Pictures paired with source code
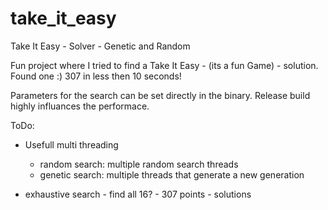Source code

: # take_it_easy
Take It Easy - Solver - Genetic and Random

Fun project where I tried to find a Take It Easy - (its a fun Game) - solution. 
Found one :) 307 in less then 10 seconds!

Parameters for the search can be set directly in the binary.
Release build highly influances the performace.

ToDo:
* Usefull multi threading 
  - random search: multiple random search threads
  - genetic search: multiple threads that generate a new generation
  
* exhaustive search - find all 16? - 307 points - solutions
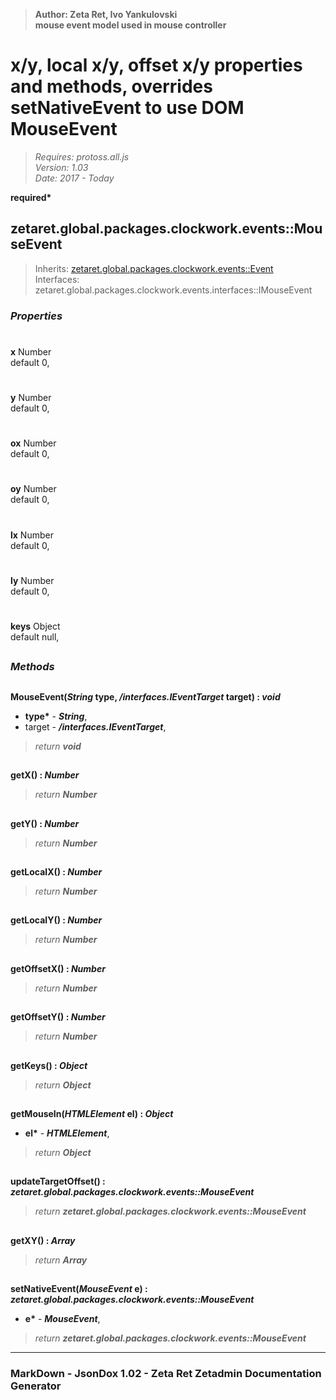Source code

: > __Author: Zeta Ret, Ivo Yankulovski__  
> __mouse event model used in mouse controller__  
# x/y, local x/y, offset x/y properties and methods, overrides setNativeEvent to use DOM MouseEvent  
> *Requires: protoss.all.js*  
> *Version: 1.03*  
> *Date: 2017 - Today*  

__required*__

## zetaret.global.packages.clockwork.events::MouseEvent  
> Inherits: [zetaret.global.packages.clockwork.events::Event](Event.md)  
> Interfaces: zetaret.global.packages.clockwork.events.interfaces::IMouseEvent  

### *Properties*  

#  
__x__ Number  
default 0,   

#  
__y__ Number  
default 0,   

#  
__ox__ Number  
default 0,   

#  
__oy__ Number  
default 0,   

#  
__lx__ Number  
default 0,   

#  
__ly__ Number  
default 0,   

#  
__keys__ Object  
default null,   


##  
### *Methods*  

##  
__MouseEvent(*String* type, */interfaces.IEventTarget* target) : *void*__  
  
- __type*__ - __*String*__,   
- target - __*/interfaces.IEventTarget*__,   
> *return __void__*  

##  
__getX() : *Number*__  
  
> *return __Number__*  

##  
__getY() : *Number*__  
  
> *return __Number__*  

##  
__getLocalX() : *Number*__  
  
> *return __Number__*  

##  
__getLocalY() : *Number*__  
  
> *return __Number__*  

##  
__getOffsetX() : *Number*__  
  
> *return __Number__*  

##  
__getOffsetY() : *Number*__  
  
> *return __Number__*  

##  
__getKeys() : *Object*__  
  
> *return __Object__*  

##  
__getMouseIn(*HTMLElement* el) : *Object*__  
  
- __el*__ - __*HTMLElement*__,   
> *return __Object__*  

##  
__updateTargetOffset() : *zetaret.global.packages.clockwork.events::MouseEvent*__  
  
> *return __zetaret.global.packages.clockwork.events::MouseEvent__*  

##  
__getXY() : *Array*__  
  
> *return __Array__*  

##  
__setNativeEvent(*MouseEvent* e) : *zetaret.global.packages.clockwork.events::MouseEvent*__  
  
- __e*__ - __*MouseEvent*__,   
> *return __zetaret.global.packages.clockwork.events::MouseEvent__*  

---  
### MarkDown - JsonDox 1.02 - Zeta Ret Zetadmin Documentation Generator
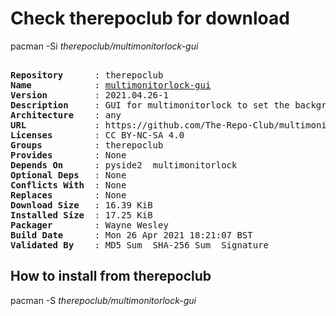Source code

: # Check therepoclub for download

pacman -Si *therepoclub/multimonitorlock-gui*

<div class="highlight"><pre class="highlight"><text>
<b>Repository</b>      : therepoclub
<b>Name</b>            : <a href="../../x86_64/multimonitorlock-gui-2021.04.26-1-any.pkg.tar.zst">multimonitorlock-gui</a>
<b>Version</b>         : 2021.04.26-1
<b>Description</b>     : GUI for multimonitorlock to set the background using QT6 and pyside6
<b>Architecture</b>    : any
<b>URL</b>             : https://github.com/The-Repo-Club/multimonitorlock-gui
<b>Licenses</b>        : CC BY-NC-SA 4.0
<b>Groups</b>          : therepoclub
<b>Provides</b>        : None
<b>Depends On</b>      : pyside2  multimonitorlock
<b>Optional Deps</b>   : None
<b>Conflicts With</b>  : None
<b>Replaces</b>        : None
<b>Download Size</b>   : 16.39 KiB
<b>Installed Size</b>  : 17.25 KiB
<b>Packager</b>        : Wayne Wesley <wayne6324@gmail.com>
<b>Build Date</b>      : Mon 26 Apr 2021 18:21:07 BST
<b>Validated By</b>    : MD5 Sum  SHA-256 Sum  Signature
</text></pre></div>

## How to install from therepoclub

pacman -S *therepoclub/multimonitorlock-gui*
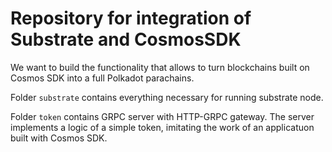# Repository for integration of Substrate and CosmosSDK

We want to build the functionality that allows to turn blockchains built on Cosmos SDK into a full Polkadot parachains. 

Folder `substrate` contains everything necessary for running substrate node.

Folder `token` contains GRPC server with HTTP-GRPC gateway. The server implements a logic of a simple token, imitating the work of an applicatuon built with Cosmos SDK.
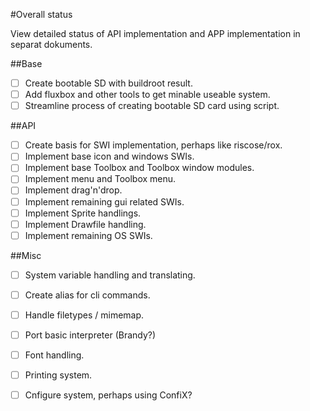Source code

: #Overall status

View detailed status of API implementation and APP implementation in separat dokuments.

##Base
- [ ] Create bootable SD with buildroot result.
- [ ] Add fluxbox and other tools to get minable useable system.
- [ ] Streamline process of creating bootable SD card using script.

##API
- [ ] Create basis for SWI implementation, perhaps like riscose/rox.
- [ ] Implement base icon and windows SWIs.
- [ ] Implement base Toolbox and Toolbox window modules.
- [ ] Implement menu and Toolbox menu.
- [ ] Implement drag'n'drop.
- [ ] Implement remaining gui related SWIs.
- [ ] Implement Sprite handlings.
- [ ] Implement Drawfile handling.
- [ ] Implement remaining OS SWIs.

##Misc
- [ ] System variable handling and translating.
- [ ] Create alias for cli commands.
- [ ] Handle filetypes / mimemap.
- [ ] Port basic interpreter (Brandy?)
- [ ] Font handling.
- [ ] Printing system.
- [ ] Cnfigure system, perhaps using ConfiX?

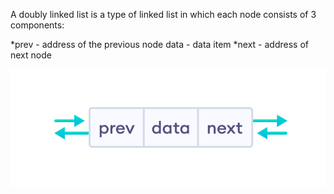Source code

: A doubly linked list is a type of linked list in which each node consists of 3 components:

*prev - address of the previous node
data - data item
*next - address of next node

![Alt text](dll-node.png)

TASK DETAILS ->
Extract the part of the records that opens with the line containing "- [ ] Implement base Toolbox" and closes with the line containing "A doubly linked". Take only those lines, exactly, and no pictures.

PROBLEM SOLUTION ->
- [ ] Implement base Toolbox and Toolbox window modules.
- [ ] Implement menu and Toolbox menu.
- [ ] Implement drag'n'drop.
- [ ] Implement remaining gui related SWIs.
- [ ] Implement Sprite handlings.
- [ ] Implement Drawfile handling.
- [ ] Implement remaining OS SWIs.

##Misc
- [ ] System variable handling and translating.
- [ ] Create alias for cli commands.
- [ ] Handle filetypes / mimemap.
- [ ] Port basic interpreter (Brandy?)
- [ ] Font handling.
- [ ] Printing system.
- [ ] Cnfigure system, perhaps using ConfiX?

Source code

: A doubly linked list is a type of linked list in which each node consists of 3 components:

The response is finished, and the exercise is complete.